§ **Saved data entries**
• • • • •
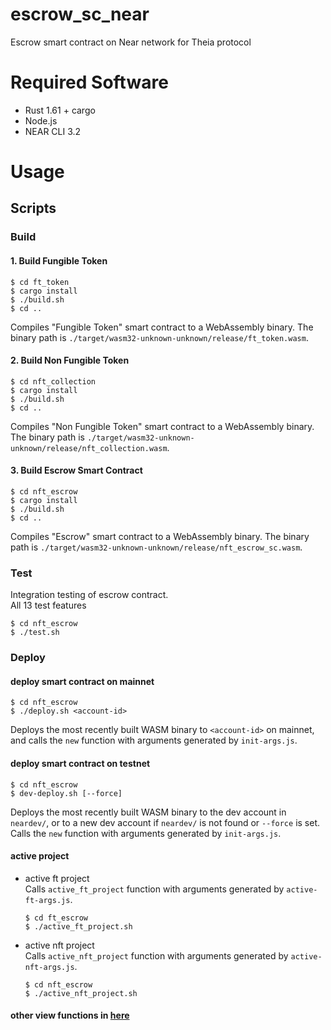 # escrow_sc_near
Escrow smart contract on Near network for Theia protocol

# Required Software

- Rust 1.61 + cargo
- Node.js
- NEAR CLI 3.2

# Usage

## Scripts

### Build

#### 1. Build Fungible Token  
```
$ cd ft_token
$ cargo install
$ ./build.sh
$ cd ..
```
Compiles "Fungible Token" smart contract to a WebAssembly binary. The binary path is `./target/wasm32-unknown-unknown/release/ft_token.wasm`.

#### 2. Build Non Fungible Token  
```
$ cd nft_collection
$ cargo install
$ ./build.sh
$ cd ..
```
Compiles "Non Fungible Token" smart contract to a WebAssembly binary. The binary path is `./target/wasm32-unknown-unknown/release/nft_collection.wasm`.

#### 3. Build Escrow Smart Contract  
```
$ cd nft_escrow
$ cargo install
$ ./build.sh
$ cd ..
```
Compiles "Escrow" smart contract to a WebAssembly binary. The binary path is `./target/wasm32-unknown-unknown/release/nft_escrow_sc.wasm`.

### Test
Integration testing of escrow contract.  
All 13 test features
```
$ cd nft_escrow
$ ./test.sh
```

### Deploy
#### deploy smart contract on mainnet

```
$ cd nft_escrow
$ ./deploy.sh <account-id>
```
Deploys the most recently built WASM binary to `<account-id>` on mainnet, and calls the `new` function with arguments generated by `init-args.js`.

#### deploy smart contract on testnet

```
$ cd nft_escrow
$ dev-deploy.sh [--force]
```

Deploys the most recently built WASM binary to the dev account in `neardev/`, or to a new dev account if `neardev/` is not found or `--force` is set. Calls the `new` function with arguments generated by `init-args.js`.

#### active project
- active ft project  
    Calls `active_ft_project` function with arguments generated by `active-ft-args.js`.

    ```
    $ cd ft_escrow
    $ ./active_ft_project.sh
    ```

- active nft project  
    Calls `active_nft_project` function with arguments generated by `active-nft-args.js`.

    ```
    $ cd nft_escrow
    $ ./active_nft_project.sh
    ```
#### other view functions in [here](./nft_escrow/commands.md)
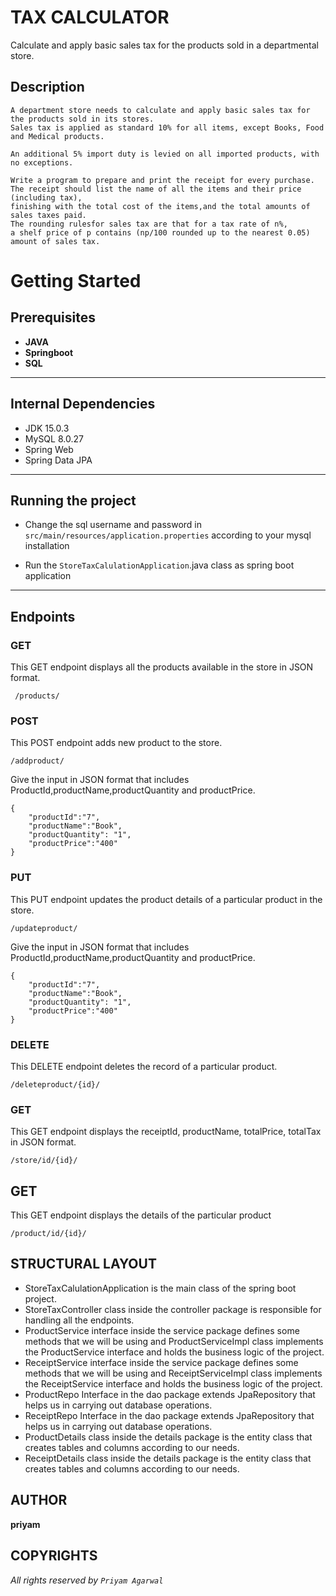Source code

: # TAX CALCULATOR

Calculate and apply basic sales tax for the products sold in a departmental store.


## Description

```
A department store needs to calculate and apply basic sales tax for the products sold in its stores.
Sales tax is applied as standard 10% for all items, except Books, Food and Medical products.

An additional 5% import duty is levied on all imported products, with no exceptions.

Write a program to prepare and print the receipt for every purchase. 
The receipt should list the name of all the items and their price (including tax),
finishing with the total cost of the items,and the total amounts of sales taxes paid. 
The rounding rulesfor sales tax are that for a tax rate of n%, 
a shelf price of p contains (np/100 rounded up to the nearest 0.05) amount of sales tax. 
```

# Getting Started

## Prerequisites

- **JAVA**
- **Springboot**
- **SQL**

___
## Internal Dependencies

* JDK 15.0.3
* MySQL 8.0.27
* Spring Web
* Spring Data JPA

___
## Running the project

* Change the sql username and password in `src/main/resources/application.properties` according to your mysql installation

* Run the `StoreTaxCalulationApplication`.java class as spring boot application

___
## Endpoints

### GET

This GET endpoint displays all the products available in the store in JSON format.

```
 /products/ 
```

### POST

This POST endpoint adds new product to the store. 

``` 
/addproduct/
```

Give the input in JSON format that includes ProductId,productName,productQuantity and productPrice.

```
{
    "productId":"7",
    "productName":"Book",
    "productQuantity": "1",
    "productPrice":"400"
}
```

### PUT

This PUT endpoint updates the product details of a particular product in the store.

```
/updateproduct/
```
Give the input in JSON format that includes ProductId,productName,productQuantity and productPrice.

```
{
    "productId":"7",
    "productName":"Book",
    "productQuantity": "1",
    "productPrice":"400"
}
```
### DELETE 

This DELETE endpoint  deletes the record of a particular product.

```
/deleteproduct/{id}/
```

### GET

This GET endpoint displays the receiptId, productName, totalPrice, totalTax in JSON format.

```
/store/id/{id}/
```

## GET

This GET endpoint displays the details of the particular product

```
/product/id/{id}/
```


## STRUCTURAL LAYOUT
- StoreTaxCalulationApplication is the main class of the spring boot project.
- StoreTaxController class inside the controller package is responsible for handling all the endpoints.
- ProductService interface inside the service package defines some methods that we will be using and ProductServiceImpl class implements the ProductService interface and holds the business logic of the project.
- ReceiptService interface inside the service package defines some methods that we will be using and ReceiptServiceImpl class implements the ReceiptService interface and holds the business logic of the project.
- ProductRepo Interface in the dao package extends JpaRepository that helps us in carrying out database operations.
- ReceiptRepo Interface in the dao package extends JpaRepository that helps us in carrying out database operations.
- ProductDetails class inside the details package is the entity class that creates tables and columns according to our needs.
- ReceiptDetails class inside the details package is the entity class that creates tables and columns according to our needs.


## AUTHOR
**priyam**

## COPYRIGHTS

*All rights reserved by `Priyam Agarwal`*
• • • • •
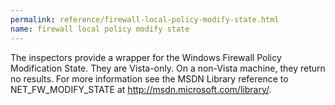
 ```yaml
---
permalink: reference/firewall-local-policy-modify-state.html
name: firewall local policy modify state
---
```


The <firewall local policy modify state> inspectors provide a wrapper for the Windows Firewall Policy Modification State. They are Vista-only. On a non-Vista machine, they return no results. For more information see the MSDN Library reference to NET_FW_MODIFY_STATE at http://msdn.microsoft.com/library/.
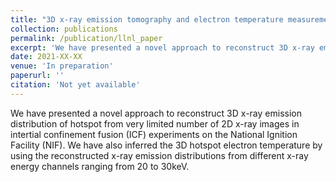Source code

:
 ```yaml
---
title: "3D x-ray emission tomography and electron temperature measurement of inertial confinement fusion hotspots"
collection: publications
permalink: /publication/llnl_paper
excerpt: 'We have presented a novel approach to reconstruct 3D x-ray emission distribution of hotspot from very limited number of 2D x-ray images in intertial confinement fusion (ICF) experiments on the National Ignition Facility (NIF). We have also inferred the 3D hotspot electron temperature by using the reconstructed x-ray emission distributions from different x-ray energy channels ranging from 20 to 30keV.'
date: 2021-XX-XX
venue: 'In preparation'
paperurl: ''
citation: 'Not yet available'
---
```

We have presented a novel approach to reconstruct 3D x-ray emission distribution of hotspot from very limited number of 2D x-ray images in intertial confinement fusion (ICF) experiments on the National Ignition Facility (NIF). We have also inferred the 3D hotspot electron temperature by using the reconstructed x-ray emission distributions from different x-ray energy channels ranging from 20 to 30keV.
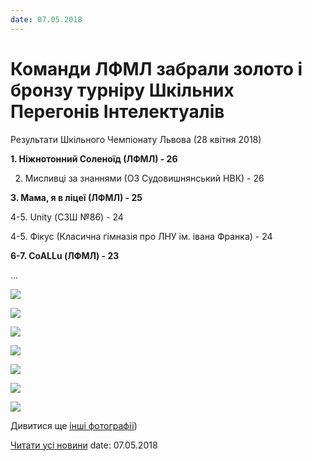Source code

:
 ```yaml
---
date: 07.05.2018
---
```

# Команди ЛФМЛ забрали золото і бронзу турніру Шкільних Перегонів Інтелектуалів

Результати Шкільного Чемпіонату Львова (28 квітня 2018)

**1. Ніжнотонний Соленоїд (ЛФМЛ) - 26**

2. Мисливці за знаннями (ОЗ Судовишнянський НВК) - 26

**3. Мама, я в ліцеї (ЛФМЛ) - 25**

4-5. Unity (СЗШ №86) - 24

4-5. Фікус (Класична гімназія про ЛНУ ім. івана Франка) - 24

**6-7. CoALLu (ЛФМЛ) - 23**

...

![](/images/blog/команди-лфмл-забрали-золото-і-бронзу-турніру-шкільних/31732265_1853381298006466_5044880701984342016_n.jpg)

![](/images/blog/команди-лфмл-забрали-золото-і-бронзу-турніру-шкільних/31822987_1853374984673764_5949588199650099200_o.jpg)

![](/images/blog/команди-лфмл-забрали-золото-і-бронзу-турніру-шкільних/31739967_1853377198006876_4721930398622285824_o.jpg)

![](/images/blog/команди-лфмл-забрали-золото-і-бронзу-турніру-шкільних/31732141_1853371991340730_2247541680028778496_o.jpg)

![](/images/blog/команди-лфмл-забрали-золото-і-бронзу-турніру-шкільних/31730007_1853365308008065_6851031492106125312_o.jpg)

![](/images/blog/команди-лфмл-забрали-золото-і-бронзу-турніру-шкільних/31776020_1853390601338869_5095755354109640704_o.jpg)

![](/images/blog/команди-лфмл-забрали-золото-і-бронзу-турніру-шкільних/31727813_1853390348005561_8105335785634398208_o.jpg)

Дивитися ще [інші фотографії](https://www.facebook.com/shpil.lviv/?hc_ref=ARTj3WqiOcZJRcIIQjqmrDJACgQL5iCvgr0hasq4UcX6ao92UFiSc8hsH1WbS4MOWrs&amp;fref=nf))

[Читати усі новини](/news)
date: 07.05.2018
• • • • •
In the data above, how many lines contain the string "tables"? Answer with the number only.

2